"""

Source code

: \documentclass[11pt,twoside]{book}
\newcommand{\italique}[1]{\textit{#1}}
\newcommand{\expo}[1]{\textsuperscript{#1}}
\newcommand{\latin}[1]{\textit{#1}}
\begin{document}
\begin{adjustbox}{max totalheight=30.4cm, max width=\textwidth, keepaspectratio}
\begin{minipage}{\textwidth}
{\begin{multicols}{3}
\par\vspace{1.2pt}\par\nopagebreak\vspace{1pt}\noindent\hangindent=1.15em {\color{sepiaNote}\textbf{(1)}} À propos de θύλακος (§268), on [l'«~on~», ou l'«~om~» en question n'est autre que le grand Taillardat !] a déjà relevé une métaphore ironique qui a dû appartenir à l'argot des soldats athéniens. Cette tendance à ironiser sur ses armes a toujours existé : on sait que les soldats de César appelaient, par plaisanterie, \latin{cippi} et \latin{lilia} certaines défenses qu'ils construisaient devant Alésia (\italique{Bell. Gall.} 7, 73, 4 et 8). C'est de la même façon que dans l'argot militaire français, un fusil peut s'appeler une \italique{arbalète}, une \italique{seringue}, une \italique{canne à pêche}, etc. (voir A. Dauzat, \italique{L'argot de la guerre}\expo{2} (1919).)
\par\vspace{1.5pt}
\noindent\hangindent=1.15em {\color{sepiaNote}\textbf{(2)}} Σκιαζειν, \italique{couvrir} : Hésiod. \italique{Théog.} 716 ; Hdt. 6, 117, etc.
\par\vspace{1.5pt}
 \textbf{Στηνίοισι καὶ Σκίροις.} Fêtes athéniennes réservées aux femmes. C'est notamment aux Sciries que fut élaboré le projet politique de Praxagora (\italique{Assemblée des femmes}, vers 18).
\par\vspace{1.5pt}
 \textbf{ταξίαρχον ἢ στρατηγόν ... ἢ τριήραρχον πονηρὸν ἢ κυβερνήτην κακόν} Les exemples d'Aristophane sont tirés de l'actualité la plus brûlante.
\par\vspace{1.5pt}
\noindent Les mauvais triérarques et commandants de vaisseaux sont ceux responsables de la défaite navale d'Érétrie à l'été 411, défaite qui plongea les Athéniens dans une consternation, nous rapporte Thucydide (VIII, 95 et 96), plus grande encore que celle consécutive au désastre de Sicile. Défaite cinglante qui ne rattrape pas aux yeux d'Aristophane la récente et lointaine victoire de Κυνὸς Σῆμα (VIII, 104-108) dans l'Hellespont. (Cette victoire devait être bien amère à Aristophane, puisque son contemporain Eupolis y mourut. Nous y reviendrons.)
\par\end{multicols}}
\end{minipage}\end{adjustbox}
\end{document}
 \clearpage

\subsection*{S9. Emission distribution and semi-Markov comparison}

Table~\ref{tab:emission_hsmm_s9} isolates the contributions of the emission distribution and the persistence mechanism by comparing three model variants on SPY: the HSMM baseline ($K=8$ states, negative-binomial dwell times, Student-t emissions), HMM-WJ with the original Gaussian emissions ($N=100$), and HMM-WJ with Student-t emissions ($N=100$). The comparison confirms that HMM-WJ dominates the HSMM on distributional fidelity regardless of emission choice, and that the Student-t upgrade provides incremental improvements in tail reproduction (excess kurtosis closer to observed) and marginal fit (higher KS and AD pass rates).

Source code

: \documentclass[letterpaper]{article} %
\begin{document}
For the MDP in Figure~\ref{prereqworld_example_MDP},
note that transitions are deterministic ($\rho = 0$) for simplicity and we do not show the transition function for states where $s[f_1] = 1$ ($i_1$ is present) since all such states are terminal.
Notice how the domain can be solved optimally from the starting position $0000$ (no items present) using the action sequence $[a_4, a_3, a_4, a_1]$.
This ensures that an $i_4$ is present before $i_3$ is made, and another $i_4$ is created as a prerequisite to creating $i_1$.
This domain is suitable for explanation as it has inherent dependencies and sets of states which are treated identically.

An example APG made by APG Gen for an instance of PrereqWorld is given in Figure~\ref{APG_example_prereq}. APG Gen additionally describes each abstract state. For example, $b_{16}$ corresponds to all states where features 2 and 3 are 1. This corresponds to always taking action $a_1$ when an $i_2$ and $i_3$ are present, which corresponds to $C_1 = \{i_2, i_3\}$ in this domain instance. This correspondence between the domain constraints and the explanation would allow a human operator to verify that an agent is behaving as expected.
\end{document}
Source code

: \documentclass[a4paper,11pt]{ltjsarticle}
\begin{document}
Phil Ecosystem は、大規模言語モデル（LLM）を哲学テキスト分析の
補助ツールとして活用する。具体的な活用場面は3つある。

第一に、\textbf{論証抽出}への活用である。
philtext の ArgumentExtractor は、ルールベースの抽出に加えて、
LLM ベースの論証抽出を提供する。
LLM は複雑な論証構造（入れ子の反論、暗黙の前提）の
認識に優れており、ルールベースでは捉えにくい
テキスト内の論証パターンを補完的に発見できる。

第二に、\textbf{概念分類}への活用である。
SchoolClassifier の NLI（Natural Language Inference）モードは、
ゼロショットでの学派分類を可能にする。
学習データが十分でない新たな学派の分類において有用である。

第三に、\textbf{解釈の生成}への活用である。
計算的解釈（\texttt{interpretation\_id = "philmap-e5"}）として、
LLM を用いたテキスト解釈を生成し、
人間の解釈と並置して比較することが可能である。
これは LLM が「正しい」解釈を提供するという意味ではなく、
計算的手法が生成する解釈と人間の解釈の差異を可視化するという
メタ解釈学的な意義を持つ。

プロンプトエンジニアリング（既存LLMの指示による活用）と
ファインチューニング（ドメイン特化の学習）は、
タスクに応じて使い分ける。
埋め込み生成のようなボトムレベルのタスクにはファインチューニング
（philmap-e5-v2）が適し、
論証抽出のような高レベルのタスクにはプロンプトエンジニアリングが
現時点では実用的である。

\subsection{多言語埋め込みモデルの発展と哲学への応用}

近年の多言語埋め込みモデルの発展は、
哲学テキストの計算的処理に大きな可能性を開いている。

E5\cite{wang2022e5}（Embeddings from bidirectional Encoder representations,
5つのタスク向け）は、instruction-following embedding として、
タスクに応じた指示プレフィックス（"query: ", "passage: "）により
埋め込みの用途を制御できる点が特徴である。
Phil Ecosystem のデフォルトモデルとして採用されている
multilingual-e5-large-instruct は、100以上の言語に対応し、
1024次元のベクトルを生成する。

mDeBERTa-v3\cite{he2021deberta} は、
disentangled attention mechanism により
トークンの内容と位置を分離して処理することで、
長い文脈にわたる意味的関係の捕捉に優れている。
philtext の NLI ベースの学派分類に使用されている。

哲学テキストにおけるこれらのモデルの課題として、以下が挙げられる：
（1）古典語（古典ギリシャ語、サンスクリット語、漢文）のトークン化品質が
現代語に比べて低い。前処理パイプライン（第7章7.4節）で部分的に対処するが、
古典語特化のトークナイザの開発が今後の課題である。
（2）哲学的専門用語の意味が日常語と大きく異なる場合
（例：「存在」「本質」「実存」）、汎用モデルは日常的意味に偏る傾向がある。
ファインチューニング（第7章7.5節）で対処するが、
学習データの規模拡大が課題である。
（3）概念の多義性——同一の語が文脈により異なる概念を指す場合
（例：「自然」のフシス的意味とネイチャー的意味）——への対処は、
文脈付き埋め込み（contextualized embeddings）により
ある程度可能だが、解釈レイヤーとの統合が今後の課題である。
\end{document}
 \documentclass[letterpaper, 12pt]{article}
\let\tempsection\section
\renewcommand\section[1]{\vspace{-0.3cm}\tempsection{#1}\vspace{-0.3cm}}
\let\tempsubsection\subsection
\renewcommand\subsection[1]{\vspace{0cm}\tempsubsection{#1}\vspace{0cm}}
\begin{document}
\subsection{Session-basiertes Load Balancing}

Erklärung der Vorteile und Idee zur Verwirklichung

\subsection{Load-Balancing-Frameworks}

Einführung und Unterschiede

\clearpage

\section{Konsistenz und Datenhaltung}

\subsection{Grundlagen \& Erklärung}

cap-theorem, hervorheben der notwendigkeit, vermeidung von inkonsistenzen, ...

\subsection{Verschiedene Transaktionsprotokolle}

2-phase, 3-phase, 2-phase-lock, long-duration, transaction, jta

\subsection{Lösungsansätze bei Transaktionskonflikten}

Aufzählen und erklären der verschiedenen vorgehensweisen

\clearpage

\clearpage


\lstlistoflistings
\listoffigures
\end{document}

"""

* **What to work on**
In the entries above, find the line with "5つのタスク向け）は、instruction-following embedding として、", then retype it and every line after it exactly.

* **Answer for this exercise**
5つのタスク向け）は、instruction-following embedding として、
タスクに応じた指示プレフィックス（"query: ", "passage: "）により
埋め込みの用途を制御できる点が特徴である。
Phil Ecosystem のデフォルトモデルとして採用されている
multilingual-e5-large-instruct は、100以上の言語に対応し、
1024次元のベクトルを生成する。

mDeBERTa-v3\cite{he2021deberta} は、
disentangled attention mechanism により
トークンの内容と位置を分離して処理することで、
長い文脈にわたる意味的関係の捕捉に優れている。
philtext の NLI ベースの学派分類に使用されている。

哲学テキストにおけるこれらのモデルの課題として、以下が挙げられる：
（1）古典語（古典ギリシャ語、サンスクリット語、漢文）のトークン化品質が
現代語に比べて低い。前処理パイプライン（第7章7.4節）で部分的に対処するが、
古典語特化のトークナイザの開発が今後の課題である。
（2）哲学的専門用語の意味が日常語と大きく異なる場合
（例：「存在」「本質」「実存」）、汎用モデルは日常的意味に偏る傾向がある。
ファインチューニング（第7章7.5節）で対処するが、
学習データの規模拡大が課題である。
（3）概念の多義性——同一の語が文脈により異なる概念を指す場合
（例：「自然」のフシス的意味とネイチャー的意味）——への対処は、
文脈付き埋め込み（contextualized embeddings）により
ある程度可能だが、解釈レイヤーとの統合が今後の課題である。
\end{document}
 \documentclass[letterpaper, 12pt]{article}
\let\tempsection\section
\renewcommand\section[1]{\vspace{-0.3cm}\tempsection{#1}\vspace{-0.3cm}}
\let\tempsubsection\subsection
\renewcommand\subsection[1]{\vspace{0cm}\tempsubsection{#1}\vspace{0cm}}
\begin{document}
\subsection{Session-basiertes Load Balancing}

Erklärung der Vorteile und Idee zur Verwirklichung

\subsection{Load-Balancing-Frameworks}

Einführung und Unterschiede

\clearpage

\section{Konsistenz und Datenhaltung}

\subsection{Grundlagen \& Erklärung}

cap-theorem, hervorheben der notwendigkeit, vermeidung von inkonsistenzen, ...

\subsection{Verschiedene Transaktionsprotokolle}

2-phase, 3-phase, 2-phase-lock, long-duration, transaction, jta

\subsection{Lösungsansätze bei Transaktionskonflikten}

Aufzählen und erklären der verschiedenen vorgehensweisen

\clearpage

\clearpage


\lstlistoflistings
\listoffigures
\end{document}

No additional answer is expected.